▸ **WHAT TO DO**:
Take the line with "#### User Profiles" and every line after it in the data. Transcribe them exactly, through the last.

======== RECORDED INFORMATION

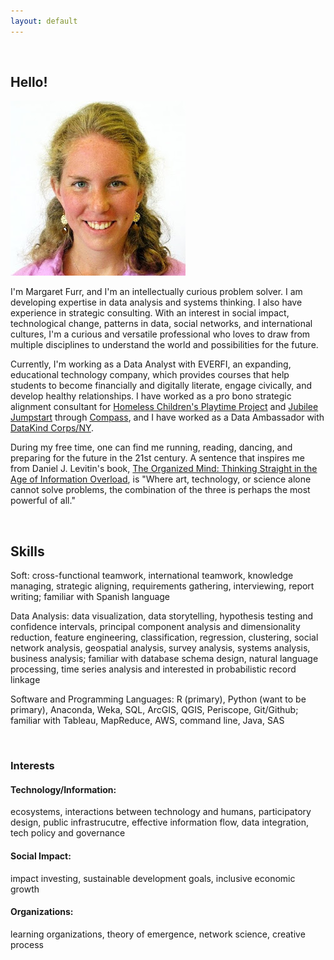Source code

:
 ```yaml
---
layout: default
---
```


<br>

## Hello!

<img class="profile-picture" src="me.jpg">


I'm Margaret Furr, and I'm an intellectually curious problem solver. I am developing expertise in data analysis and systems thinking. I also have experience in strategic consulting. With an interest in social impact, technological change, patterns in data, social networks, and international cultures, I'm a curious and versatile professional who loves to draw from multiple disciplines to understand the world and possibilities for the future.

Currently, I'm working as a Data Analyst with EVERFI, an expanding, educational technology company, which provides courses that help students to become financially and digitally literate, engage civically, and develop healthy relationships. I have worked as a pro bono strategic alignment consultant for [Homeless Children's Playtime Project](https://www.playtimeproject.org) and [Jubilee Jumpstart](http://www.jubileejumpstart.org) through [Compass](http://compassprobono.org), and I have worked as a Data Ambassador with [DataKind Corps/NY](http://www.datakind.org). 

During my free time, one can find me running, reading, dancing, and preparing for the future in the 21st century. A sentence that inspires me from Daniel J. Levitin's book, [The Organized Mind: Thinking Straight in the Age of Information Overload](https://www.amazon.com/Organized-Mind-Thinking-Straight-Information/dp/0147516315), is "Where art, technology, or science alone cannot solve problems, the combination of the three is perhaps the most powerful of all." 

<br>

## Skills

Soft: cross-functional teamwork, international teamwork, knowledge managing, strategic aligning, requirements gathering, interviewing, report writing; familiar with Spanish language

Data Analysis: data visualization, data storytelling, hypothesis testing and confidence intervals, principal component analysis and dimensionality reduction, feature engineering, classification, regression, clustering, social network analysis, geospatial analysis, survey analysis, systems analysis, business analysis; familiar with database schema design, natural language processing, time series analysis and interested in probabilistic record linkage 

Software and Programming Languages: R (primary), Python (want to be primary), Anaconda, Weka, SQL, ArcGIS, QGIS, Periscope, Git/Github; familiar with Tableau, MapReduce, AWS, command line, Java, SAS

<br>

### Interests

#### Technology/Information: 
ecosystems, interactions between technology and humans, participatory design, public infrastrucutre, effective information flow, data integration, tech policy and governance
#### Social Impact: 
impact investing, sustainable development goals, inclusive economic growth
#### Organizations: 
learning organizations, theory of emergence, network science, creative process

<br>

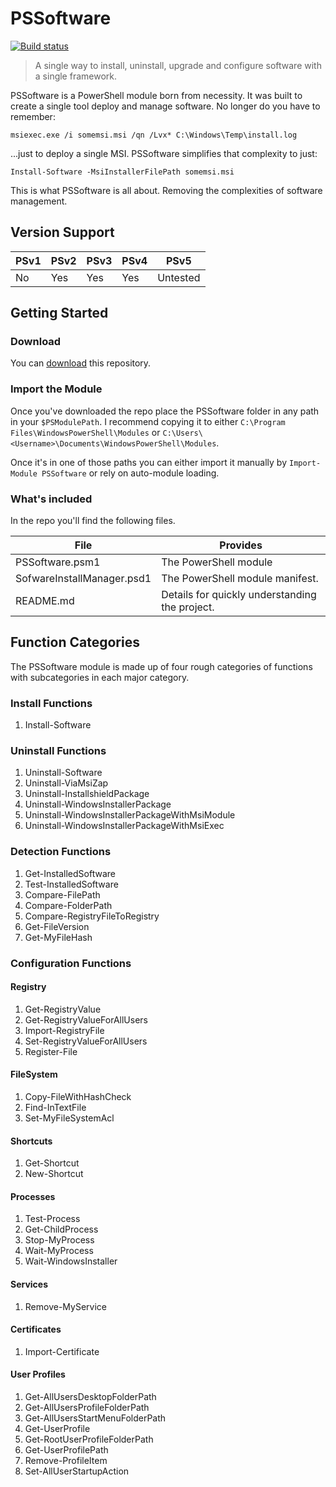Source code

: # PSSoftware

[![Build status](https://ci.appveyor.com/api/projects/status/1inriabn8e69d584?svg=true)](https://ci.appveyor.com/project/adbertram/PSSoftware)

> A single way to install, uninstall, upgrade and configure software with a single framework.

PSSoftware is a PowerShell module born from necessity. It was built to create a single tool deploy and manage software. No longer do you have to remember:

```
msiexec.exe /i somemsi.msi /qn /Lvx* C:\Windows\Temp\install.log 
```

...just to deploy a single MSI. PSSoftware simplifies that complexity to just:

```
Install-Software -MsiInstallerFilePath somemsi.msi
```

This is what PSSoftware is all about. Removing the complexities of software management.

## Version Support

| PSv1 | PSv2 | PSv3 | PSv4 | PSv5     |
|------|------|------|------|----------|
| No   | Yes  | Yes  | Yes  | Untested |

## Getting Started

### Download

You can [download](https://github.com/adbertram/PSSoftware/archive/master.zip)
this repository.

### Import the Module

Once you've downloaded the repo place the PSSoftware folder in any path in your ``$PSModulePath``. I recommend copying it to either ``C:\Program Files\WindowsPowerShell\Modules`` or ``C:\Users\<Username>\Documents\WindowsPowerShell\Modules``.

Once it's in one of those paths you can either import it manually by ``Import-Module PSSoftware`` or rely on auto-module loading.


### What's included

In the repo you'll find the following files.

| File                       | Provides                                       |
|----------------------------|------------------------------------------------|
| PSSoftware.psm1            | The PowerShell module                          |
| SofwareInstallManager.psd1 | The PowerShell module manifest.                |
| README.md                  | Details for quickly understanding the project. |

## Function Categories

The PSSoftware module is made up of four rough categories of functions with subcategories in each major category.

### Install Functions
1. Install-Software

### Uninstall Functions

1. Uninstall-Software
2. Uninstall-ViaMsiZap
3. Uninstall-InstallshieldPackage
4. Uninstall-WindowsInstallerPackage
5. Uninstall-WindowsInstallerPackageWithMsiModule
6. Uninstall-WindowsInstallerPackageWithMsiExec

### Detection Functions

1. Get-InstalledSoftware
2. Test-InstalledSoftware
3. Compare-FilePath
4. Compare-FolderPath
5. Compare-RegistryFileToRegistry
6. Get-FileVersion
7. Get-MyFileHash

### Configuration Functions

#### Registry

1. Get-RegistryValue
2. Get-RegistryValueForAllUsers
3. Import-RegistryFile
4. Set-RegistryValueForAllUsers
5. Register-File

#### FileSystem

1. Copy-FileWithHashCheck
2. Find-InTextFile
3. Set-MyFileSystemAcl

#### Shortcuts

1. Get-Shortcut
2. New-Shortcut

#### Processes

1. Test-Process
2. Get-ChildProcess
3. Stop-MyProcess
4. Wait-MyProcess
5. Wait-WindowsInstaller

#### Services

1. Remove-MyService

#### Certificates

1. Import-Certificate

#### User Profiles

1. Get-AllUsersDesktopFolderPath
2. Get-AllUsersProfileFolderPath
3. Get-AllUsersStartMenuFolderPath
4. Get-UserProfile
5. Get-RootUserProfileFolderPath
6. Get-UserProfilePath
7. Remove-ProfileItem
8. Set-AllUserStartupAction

================

▸ **SOLVED PROBLEM**:
#### User Profiles

1. Get-AllUsersDesktopFolderPath
2. Get-AllUsersProfileFolderPath
3. Get-AllUsersStartMenuFolderPath
4. Get-UserProfile
5. Get-RootUserProfileFolderPath
6. Get-UserProfilePath
7. Remove-ProfileItem
8. Set-AllUserStartupAction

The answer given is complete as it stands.